**What is needed**
Could you show each line of the records that contains the word "artifacts"?
= Beginning of Section =
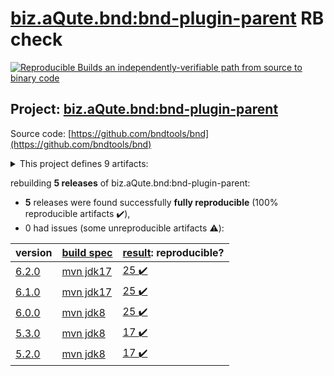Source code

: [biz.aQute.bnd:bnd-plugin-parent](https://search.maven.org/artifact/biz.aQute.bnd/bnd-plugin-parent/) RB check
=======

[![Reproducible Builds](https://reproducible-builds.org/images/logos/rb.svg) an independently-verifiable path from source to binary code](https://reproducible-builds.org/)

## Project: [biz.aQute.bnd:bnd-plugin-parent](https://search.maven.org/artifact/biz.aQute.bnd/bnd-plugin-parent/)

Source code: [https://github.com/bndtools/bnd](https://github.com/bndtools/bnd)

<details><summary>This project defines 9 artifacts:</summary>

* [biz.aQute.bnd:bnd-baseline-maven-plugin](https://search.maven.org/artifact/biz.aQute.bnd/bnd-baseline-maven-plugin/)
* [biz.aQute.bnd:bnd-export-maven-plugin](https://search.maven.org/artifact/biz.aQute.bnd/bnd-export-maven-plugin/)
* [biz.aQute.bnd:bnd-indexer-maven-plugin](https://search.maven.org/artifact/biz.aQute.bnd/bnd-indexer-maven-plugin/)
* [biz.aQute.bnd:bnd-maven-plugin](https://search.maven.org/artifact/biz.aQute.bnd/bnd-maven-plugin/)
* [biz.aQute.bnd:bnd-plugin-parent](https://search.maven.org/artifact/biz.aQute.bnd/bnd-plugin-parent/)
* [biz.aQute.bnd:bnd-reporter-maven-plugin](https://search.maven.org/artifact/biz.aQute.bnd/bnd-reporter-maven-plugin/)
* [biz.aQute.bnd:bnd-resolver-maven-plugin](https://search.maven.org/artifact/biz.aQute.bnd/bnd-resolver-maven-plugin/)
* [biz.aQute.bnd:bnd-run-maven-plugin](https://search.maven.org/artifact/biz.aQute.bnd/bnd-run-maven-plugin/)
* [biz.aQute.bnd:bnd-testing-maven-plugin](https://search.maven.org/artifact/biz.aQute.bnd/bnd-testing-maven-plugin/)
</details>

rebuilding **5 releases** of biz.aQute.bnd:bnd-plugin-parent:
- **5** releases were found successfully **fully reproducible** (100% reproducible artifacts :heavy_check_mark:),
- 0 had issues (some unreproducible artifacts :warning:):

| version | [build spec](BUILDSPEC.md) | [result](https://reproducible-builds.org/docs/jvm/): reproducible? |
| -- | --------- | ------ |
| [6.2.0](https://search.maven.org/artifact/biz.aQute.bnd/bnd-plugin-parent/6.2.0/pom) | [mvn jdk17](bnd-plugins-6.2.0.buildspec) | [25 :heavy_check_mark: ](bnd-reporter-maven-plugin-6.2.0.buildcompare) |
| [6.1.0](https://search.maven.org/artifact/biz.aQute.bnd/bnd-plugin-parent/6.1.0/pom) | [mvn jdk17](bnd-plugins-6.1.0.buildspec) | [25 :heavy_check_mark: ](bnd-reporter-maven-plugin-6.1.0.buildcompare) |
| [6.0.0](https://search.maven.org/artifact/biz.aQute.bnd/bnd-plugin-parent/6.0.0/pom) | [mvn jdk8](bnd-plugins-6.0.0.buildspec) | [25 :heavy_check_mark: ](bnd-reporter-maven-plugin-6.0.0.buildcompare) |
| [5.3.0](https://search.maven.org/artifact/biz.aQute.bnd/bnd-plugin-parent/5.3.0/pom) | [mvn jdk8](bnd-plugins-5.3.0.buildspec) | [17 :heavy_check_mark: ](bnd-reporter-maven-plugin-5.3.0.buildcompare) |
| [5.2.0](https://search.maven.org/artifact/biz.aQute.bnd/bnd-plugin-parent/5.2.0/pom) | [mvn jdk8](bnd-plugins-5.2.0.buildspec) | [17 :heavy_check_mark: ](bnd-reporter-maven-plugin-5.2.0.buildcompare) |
= End of Section =
**Written answer**
<details><summary>This project defines 9 artifacts:</summary>
- **5** releases were found successfully **fully reproducible** (100% reproducible artifacts :heavy_check_mark:),
- 0 had issues (some unreproducible artifacts :warning:):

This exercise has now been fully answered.